## Exercise requirements
In the material below, find the line that contains "obstruction to all" and the line that contains "at $7$ and $8$", then write out exactly those two lines and everything between them.

==*==

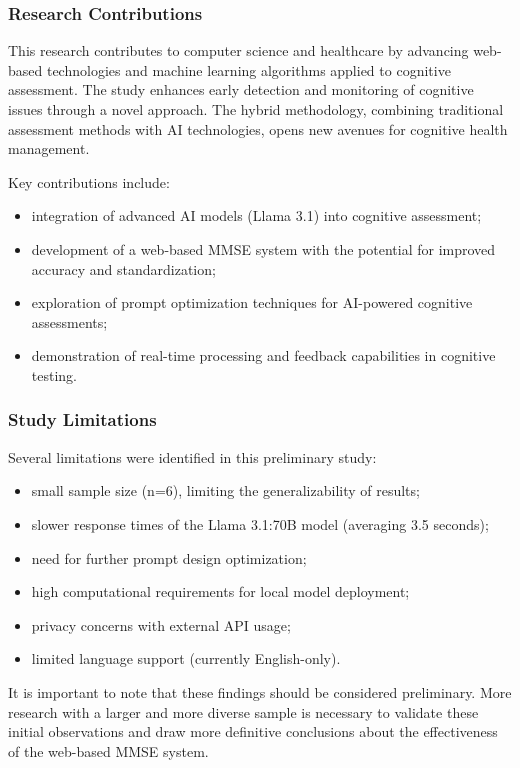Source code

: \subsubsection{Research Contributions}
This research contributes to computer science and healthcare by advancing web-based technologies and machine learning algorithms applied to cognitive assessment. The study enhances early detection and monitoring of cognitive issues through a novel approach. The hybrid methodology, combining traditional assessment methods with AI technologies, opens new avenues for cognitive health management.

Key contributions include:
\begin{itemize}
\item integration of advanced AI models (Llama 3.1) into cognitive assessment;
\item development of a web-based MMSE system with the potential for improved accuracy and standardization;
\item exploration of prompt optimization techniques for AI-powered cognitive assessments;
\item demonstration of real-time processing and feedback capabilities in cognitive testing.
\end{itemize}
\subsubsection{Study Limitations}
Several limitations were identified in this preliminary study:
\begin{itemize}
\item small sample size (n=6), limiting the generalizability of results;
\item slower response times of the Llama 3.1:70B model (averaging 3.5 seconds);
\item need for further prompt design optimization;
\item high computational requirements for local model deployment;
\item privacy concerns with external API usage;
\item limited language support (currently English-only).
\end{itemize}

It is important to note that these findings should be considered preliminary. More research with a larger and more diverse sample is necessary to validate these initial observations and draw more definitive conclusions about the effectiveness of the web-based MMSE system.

==*==

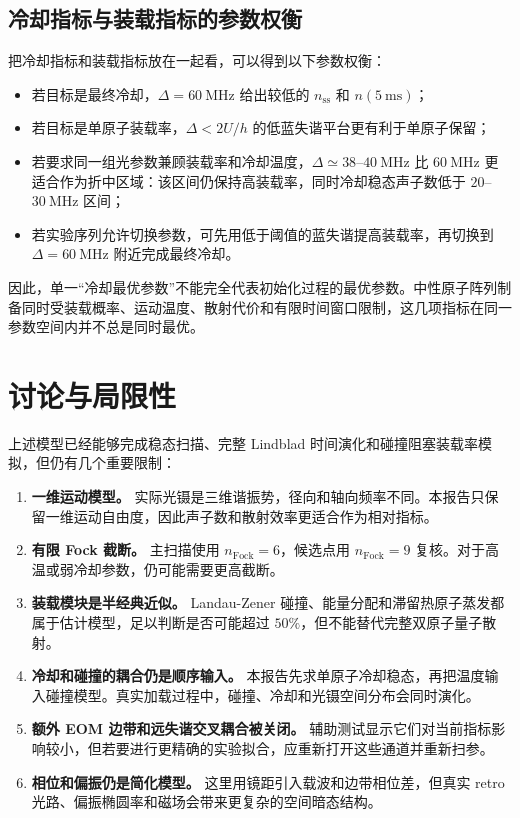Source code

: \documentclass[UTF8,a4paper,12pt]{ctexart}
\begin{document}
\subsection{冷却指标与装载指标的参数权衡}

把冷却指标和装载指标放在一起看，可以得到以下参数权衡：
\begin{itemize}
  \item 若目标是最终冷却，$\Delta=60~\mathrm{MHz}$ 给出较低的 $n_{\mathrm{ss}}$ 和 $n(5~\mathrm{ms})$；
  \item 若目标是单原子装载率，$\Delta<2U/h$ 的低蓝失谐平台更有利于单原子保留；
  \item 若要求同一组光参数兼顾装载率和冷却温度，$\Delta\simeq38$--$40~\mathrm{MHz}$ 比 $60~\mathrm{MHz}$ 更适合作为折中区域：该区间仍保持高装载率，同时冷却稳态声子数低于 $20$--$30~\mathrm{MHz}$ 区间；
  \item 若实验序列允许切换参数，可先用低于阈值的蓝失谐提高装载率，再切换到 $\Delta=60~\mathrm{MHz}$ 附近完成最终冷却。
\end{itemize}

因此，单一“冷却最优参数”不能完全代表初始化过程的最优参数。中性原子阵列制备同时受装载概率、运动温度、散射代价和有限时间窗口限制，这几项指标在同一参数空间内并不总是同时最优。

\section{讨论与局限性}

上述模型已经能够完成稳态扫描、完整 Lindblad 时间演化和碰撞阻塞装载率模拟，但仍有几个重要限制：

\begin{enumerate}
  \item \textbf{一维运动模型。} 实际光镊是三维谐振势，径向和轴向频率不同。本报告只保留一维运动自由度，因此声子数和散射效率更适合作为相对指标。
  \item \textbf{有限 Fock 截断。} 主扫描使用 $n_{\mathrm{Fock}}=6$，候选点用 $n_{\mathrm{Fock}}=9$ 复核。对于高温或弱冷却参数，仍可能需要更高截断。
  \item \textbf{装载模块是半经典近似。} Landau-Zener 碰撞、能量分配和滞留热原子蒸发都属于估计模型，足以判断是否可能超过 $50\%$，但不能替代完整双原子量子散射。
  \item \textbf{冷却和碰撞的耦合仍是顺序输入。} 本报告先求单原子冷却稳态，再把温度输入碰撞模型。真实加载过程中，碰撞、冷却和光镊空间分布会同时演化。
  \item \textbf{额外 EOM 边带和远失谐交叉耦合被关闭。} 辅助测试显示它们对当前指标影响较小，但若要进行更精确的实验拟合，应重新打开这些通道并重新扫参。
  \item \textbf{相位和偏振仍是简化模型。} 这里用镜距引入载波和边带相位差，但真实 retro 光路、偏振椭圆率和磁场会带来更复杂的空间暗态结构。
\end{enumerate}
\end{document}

==*==

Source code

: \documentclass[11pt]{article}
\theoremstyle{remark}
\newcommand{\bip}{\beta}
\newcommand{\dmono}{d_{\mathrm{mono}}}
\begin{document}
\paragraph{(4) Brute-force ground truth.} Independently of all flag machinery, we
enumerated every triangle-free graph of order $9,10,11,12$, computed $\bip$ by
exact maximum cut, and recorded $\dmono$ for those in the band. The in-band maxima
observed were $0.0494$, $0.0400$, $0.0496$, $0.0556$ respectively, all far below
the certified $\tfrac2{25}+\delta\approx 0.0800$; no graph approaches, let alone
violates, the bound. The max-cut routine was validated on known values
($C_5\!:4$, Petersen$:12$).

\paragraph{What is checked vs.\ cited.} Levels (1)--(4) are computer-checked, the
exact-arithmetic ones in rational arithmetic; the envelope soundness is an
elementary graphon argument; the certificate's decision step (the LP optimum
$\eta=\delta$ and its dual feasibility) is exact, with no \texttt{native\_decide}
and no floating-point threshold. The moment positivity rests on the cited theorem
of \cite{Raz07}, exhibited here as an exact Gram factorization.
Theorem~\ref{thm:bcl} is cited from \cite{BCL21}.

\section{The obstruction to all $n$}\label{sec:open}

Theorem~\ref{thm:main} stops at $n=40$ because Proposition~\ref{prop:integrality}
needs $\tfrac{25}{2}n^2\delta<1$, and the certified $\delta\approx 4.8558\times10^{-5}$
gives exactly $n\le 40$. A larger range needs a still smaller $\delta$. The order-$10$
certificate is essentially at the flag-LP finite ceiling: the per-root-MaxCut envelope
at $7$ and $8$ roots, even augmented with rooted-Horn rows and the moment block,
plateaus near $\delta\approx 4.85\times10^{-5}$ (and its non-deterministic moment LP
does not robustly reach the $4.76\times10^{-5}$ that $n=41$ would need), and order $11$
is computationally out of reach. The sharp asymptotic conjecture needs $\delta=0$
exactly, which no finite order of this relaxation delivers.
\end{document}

==*==

## Finished exercise
\section{The obstruction to all $n$}\label{sec:open}

Theorem~\ref{thm:main} stops at $n=40$ because Proposition~\ref{prop:integrality}
needs $\tfrac{25}{2}n^2\delta<1$, and the certified $\delta\approx 4.8558\times10^{-5}$
gives exactly $n\le 40$. A larger range needs a still smaller $\delta$. The order-$10$
certificate is essentially at the flag-LP finite ceiling: the per-root-MaxCut envelope
at $7$ and $8$ roots, even augmented with rooted-Horn rows and the moment block,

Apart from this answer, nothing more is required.